When selecting a specimen for molding, several characteristics are taken into account: rarity, quality, completeness, fragility and the potentiality of a return on the investment. Many fossils are molded to allow others to study the replicas without the risk of damaging the original; although some may not be molded if the process poses irreversible damage. Also, many large or intricate specimens that are of low scientific importance are normally not molded if the cost outweighs the practical use or potential sale of replicas. For example, the cost of molding a skeleton the size of a human might well run into the tens of thousands of dollars. Correlate that with the size of a dinosaur and it becomes apparent that the molding process needs to be as efficient as it is cost-effective.
Perhaps the most important factors required in making fine molds and cast replicas, are ingenuity and creativity. The ability to visualize what needs to be designed and how to accomplish it often takes an imaginative and resourceful mind. The basic molding process involves creating a ‘negative’ mold, in one piece or more, which is then used to produce many quality ‘positive’ cast replicas. A mold must be designed to facilitate removing the fossil specimen without difficulty or damage. This design is then modified to accommodate the specific style of casting that suits both the replication of the specimen’s quality and the requirements of mounting the finished replica. This can sometimes be an involved series of solutions, given that most fossil specimens are completely different from each other in shape and size. We have molded specimens from 1/4 inch in length to 8 feet in diameter and full skeletons the size of T. rex (STAN™ T. rex, for example).

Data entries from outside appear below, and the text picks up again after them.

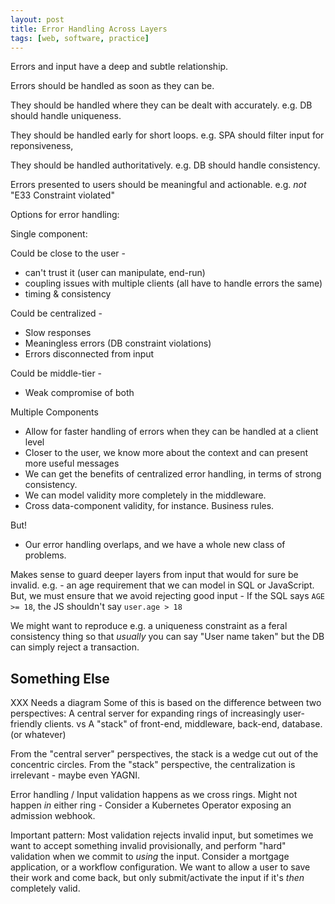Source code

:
 ```yaml
---
layout: post
title: Error Handling Across Layers
tags: [web, software, practice]
---
```


Errors and input have a deep and subtle relationship.

Errors should be handled as soon as they can be.

They should be handled where they can be dealt with accurately.
e.g. DB should handle uniqueness.

They should be handled early for short loops.
e.g. SPA should filter input for reponsiveness,

They should be handled authoritatively.
e.g. DB should handle consistency.

Errors presented to users should be meaningful and actionable.
e.g. _not_ "E33 Constraint violated"

Options for error handling:

Single component:

Could be close to the user -
* can't trust it (user can manipulate, end-run)
* coupling issues with multiple clients (all have to handle errors the same)
* timing & consistency

Could be centralized -
* Slow responses
* Meaningless errors (DB constraint violations)
* Errors disconnected from input

Could be middle-tier -
* Weak compromise of both

Multiple Components
* Allow for faster handling of errors when they can be handled at a client level
* Closer to the user, we know more about the context and can present more useful messages
* We can get the benefits of centralized error handling, in terms of strong consistency.
* We can model validity more completely in the middleware.
* Cross data-component validity, for instance. Business rules.

But!
* Our error handling overlaps, and we have a whole new class of problems.

Makes sense to guard deeper layers from input that would for sure be invalid.
e.g. - an age requirement that we can model in SQL or JavaScript.
But, we must ensure that we avoid rejecting good input -
If the SQL says `AGE >= 18`, the JS shouldn't say `user.age > 18`

We might want to reproduce e.g. a uniqueness constraint
as a feral consistency thing
so that _usually_ you can say "User name taken"
but the DB can simply reject a transaction.

## Something Else

XXX Needs a diagram
Some of this is based on the difference between two perspectives:
A central server for expanding rings of increasingly user-friendly clients.
vs
A "stack" of front-end, middleware, back-end, database. (or whatever)

From the "central server" perspectives,
the stack is a wedge cut out of the concentric circles.
From the "stack" perspective,
the centralization is irrelevant - maybe even YAGNI.

Error handling / Input validation happens as we cross rings.
Might not happen _in_ either ring -
Consider a Kubernetes Operator exposing an admission webhook.

Important pattern:
Most validation rejects invalid input,
but sometimes we want to accept something invalid provisionally,
and perform "hard" validation when we commit to _using_ the input.
Consider a mortgage application,
or a workflow configuration.
We want to allow a user to save their work and come back,
but only submit/activate the input if it's _then_ completely valid.
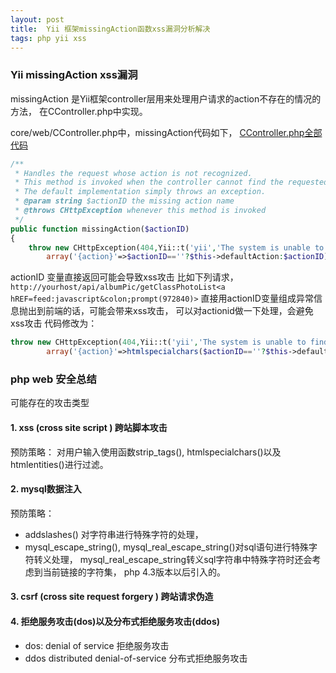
 ```yaml
---
layout: post
title:  Yii 框架missingAction函数xss漏洞分析解决
tags: php yii xss
---
```

### Yii missingAction xss漏洞
missingAction 是Yii框架controller层用来处理用户请求的action不存在的情况的方法， 在CController.php中实现。

core/web/CController.php中，missingAction代码如下， [CController.php全部代码]( https://github.com/yiisoft/yii/blob/1.1.17/framework/web/CController.php)

```php
/**
 * Handles the request whose action is not recognized.
 * This method is invoked when the controller cannot find the requested action.
 * The default implementation simply throws an exception.
 * @param string $actionID the missing action name
 * @throws CHttpException whenever this method is invoked
 */
public function missingAction($actionID)
{
    throw new CHttpException(404,Yii::t('yii','The system is unable to find the requested action "{action}".',
        array('{action}'=>$actionID==''?$this->defaultAction:$actionID)));  }

```


actionID 变量直接返回可能会导致xss攻击
比如下列请求， 
`http://yourhost/api/albumPic/getClassPhotoList<a hREF=feed:javascript&colon;prompt(972840)>` 直接用actionID变量组成异常信息抛出到前端的话，可能会带来xss攻击， 可以对actionid做一下处理，会避免xss攻击
 代码修改为：

```php
throw new CHttpException(404,Yii::t('yii','The system is unable to find the requested action "{action}".',
        array('{action}'=>htmlspecialchars($actionID==''?$this->defaultAction:$actionID))));    }
```





### php web 安全总结
可能存在的攻击类型
#### 1. xss (cross site script ) 跨站脚本攻击
预防策略： 对用户输入使用函数strip_tags(), htmlspecialchars()以及htmlentities()进行过滤。

#### 2. mysql数据注入
预防策略： 

* addslashes() 对字符串进行特殊字符的处理，
* mysql_escape_string(), mysql_real_escape_string()对sql语句进行特殊字符转义处理， mysql_real_escape_string转义sql字符串中特殊字符时还会考虑到当前链接的字符集， php 4.3版本以后引入的。

#### 3. csrf (cross site request forgery ) 跨站请求伪造
#### 4. 拒绝服务攻击(dos)以及分布式拒绝服务攻击(ddos)
* dos: denial of service  拒绝服务攻击
* ddos distributed denial-of-service 分布式拒绝服务攻击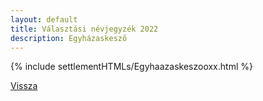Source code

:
 ```yaml
---
layout: default
title: Választási névjegyzék 2022
description: Egyházaskesző
---
```


{% include settlementHTMLs/Egyhaazaskeszooxx.html %}

[Vissza](../)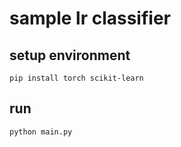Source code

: # sample lr classifier

## setup environment

```shell
pip install torch scikit-learn
```

## run

```shell
python main.py
```
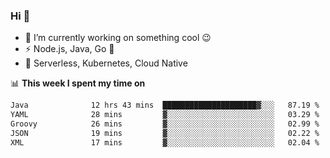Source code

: ### Hi 👋

<!--
**nodejh/nodejh** is a ✨ _special_ ✨ repository because its `README.md` (this file) appears on your GitHub profile.

Here are some ideas to get you started:

- 🔭 I’m currently working on ...
- 🌱 I’m currently learning ...
- 👯 I’m looking to collaborate on ...
- 🤔 I’m looking for help with ...
- 💬 Ask me about ...
- 📫 How to reach me: ...
- 😄 Pronouns: ...
- ⚡ Fun fact: ...
-->

- 🔭 I’m currently working on something cool :wink:
- ⚡ Node.js, Java, Go :thought_balloon:
- 🤖 Serverless, Kubernetes, Cloud Native

📊 **This week I spent my time on**

<!--START_SECTION:waka-->

```txt
Java              12 hrs 43 mins  █████████████████████▓░░░   87.19 %
YAML              28 mins         ▓░░░░░░░░░░░░░░░░░░░░░░░░   03.29 %
Groovy            26 mins         ▓░░░░░░░░░░░░░░░░░░░░░░░░   02.99 %
JSON              19 mins         ▓░░░░░░░░░░░░░░░░░░░░░░░░   02.22 %
XML               17 mins         ▓░░░░░░░░░░░░░░░░░░░░░░░░   02.04 %
```

<!--END_SECTION:waka-->


<!--
:traffic_light: **Visitors**

![visitors](https://visitor-badge.glitch.me/badge?page_id=nodejh.nodejh)
-->
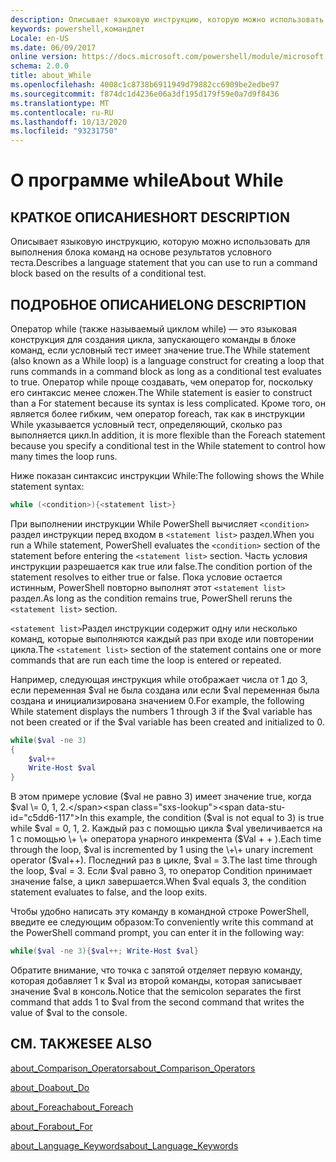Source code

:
 ```yaml
---
description: Описывает языковую инструкцию, которую можно использовать для выполнения блока команд на основе результатов условного теста.
keywords: powershell,командлет
Locale: en-US
ms.date: 06/09/2017
online version: https://docs.microsoft.com/powershell/module/microsoft.powershell.core/about/about_while?view=powershell-7&WT.mc_id=ps-gethelp
schema: 2.0.0
title: about_While
ms.openlocfilehash: 4008c1c8738b6911949d79882cc6909be2edbe97
ms.sourcegitcommit: f874dc1d4236e06a3df195d179f59e0a7d9f8436
ms.translationtype: MT
ms.contentlocale: ru-RU
ms.lasthandoff: 10/13/2020
ms.locfileid: "93231750"
---
```

# <a name="about-while"></a><span data-ttu-id="c5dd6-104">О программе while</span><span class="sxs-lookup"><span data-stu-id="c5dd6-104">About While</span></span>

## <a name="short-description"></a><span data-ttu-id="c5dd6-105">КРАТКОЕ ОПИСАНИЕ</span><span class="sxs-lookup"><span data-stu-id="c5dd6-105">SHORT DESCRIPTION</span></span>
<span data-ttu-id="c5dd6-106">Описывает языковую инструкцию, которую можно использовать для выполнения блока команд на основе результатов условного теста.</span><span class="sxs-lookup"><span data-stu-id="c5dd6-106">Describes a language statement that you can use to run a command block based on the results of a conditional test.</span></span>

## <a name="long-description"></a><span data-ttu-id="c5dd6-107">ПОДРОБНОЕ ОПИСАНИЕ</span><span class="sxs-lookup"><span data-stu-id="c5dd6-107">LONG DESCRIPTION</span></span>

<span data-ttu-id="c5dd6-108">Оператор while (также называемый циклом while) — это языковая конструкция для создания цикла, запускающего команды в блоке команд, если условный тест имеет значение true.</span><span class="sxs-lookup"><span data-stu-id="c5dd6-108">The While statement (also known as a While loop) is a language construct for creating a loop that runs commands in a command block as long as a conditional test evaluates to true.</span></span> <span data-ttu-id="c5dd6-109">Оператор while проще создавать, чем оператор for, поскольку его синтаксис менее сложен.</span><span class="sxs-lookup"><span data-stu-id="c5dd6-109">The While statement is easier to construct than a For statement because its syntax is less complicated.</span></span> <span data-ttu-id="c5dd6-110">Кроме того, он является более гибким, чем оператор foreach, так как в инструкции While указывается условный тест, определяющий, сколько раз выполняется цикл.</span><span class="sxs-lookup"><span data-stu-id="c5dd6-110">In addition, it is more flexible than the Foreach statement because you specify a conditional test in the While statement to control how many times the loop runs.</span></span>

<span data-ttu-id="c5dd6-111">Ниже показан синтаксис инструкции While:</span><span class="sxs-lookup"><span data-stu-id="c5dd6-111">The following shows the While statement syntax:</span></span>

```powershell
while (<condition>){<statement list>}
```

<span data-ttu-id="c5dd6-112">При выполнении инструкции While PowerShell вычисляет `<condition>` раздел инструкции перед входом в `<statement list>` раздел.</span><span class="sxs-lookup"><span data-stu-id="c5dd6-112">When you run a While statement, PowerShell evaluates the `<condition>` section of the statement before entering the `<statement list>` section.</span></span> <span data-ttu-id="c5dd6-113">Часть условия инструкции разрешается как true или false.</span><span class="sxs-lookup"><span data-stu-id="c5dd6-113">The condition portion of the statement resolves to either true or false.</span></span> <span data-ttu-id="c5dd6-114">Пока условие остается истинным, PowerShell повторно выполнят этот `<statement list>` раздел.</span><span class="sxs-lookup"><span data-stu-id="c5dd6-114">As long as the condition remains true, PowerShell reruns the `<statement list>` section.</span></span>

<span data-ttu-id="c5dd6-115">`<statement list>`Раздел инструкции содержит одну или несколько команд, которые выполняются каждый раз при входе или повторении цикла.</span><span class="sxs-lookup"><span data-stu-id="c5dd6-115">The `<statement list>` section of the statement contains one or more commands that are run each time the loop is entered or repeated.</span></span>

<span data-ttu-id="c5dd6-116">Например, следующая инструкция while отображает числа от 1 до 3, если переменная $val не была создана или если $val переменная была создана и инициализирована значением 0.</span><span class="sxs-lookup"><span data-stu-id="c5dd6-116">For example, the following While statement displays the numbers 1 through 3 if the $val variable has not been created or if the $val variable has been created and initialized to 0.</span></span>

```powershell
while($val -ne 3)
{
    $val++
    Write-Host $val
}
```

<span data-ttu-id="c5dd6-117">В этом примере условие ($val не равно 3) имеет значение true, когда $val \= 0, 1, 2.</span><span class="sxs-lookup"><span data-stu-id="c5dd6-117">In this example, the condition ($val is not equal to 3) is true while $val \= 0, 1, 2.</span></span> <span data-ttu-id="c5dd6-118">Каждый раз с помощью цикла $val увеличивается на 1 с помощью \+ \+ оператора унарного инкремента ($Val \+ \+ ).</span><span class="sxs-lookup"><span data-stu-id="c5dd6-118">Each time through the loop, $val is incremented by 1 using the \+\+ unary increment operator ($val\+\+).</span></span> <span data-ttu-id="c5dd6-119">Последний раз в цикле, $val \= 3.</span><span class="sxs-lookup"><span data-stu-id="c5dd6-119">The last time through the loop, $val \= 3.</span></span> <span data-ttu-id="c5dd6-120">Если $val равно 3, то оператор Condition принимает значение false, а цикл завершается.</span><span class="sxs-lookup"><span data-stu-id="c5dd6-120">When $val equals 3, the condition statement evaluates to false, and the loop exits.</span></span>

<span data-ttu-id="c5dd6-121">Чтобы удобно написать эту команду в командной строке PowerShell, введите ее следующим образом:</span><span class="sxs-lookup"><span data-stu-id="c5dd6-121">To conveniently write this command at the PowerShell command prompt, you can enter it in the following way:</span></span>

```powershell
while($val -ne 3){$val++; Write-Host $val}
```

<span data-ttu-id="c5dd6-122">Обратите внимание, что точка с запятой отделяет первую команду, которая добавляет 1 к $val из второй команды, которая записывает значение $val в консоль.</span><span class="sxs-lookup"><span data-stu-id="c5dd6-122">Notice that the semicolon separates the first command that adds 1 to $val from the second command that writes the value of $val to the console.</span></span>

## <a name="see-also"></a><span data-ttu-id="c5dd6-123">СМ. ТАКЖЕ</span><span class="sxs-lookup"><span data-stu-id="c5dd6-123">SEE ALSO</span></span>

[<span data-ttu-id="c5dd6-124">about_Comparison_Operators</span><span class="sxs-lookup"><span data-stu-id="c5dd6-124">about_Comparison_Operators</span></span>](about_Comparison_Operators.md)

[<span data-ttu-id="c5dd6-125">about_Do</span><span class="sxs-lookup"><span data-stu-id="c5dd6-125">about_Do</span></span>](about_Do.md)

[<span data-ttu-id="c5dd6-126">about_Foreach</span><span class="sxs-lookup"><span data-stu-id="c5dd6-126">about_Foreach</span></span>](about_Foreach.md)

[<span data-ttu-id="c5dd6-127">about_For</span><span class="sxs-lookup"><span data-stu-id="c5dd6-127">about_For</span></span>](about_For.md)

[<span data-ttu-id="c5dd6-128">about_Language_Keywords</span><span class="sxs-lookup"><span data-stu-id="c5dd6-128">about_Language_Keywords</span></span>](about_Language_Keywords.md)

To duplicate the detail of exquisite fossil specimens, we primarily use silicone rubber as a molding material, though latex is sometimes used to achieve specific molding solutions. Often, many other materials and processes are used in conjunction with the molding material to give it exterior support and a longer working-life. Once finished, no high-quality mold can produce excellent cast replicas without the complement of a solid-preforming casting medium. We have spent considerable time and labor researching the appropriate materials that reproduce the quality of the specimen and help us create the modular style that has made our mounting technique so versatile and appreciated. While we could use other adequate materials for our molding and casting procedures, we would not be able to offer the finest cast replicas of fossil specimens available, that we do.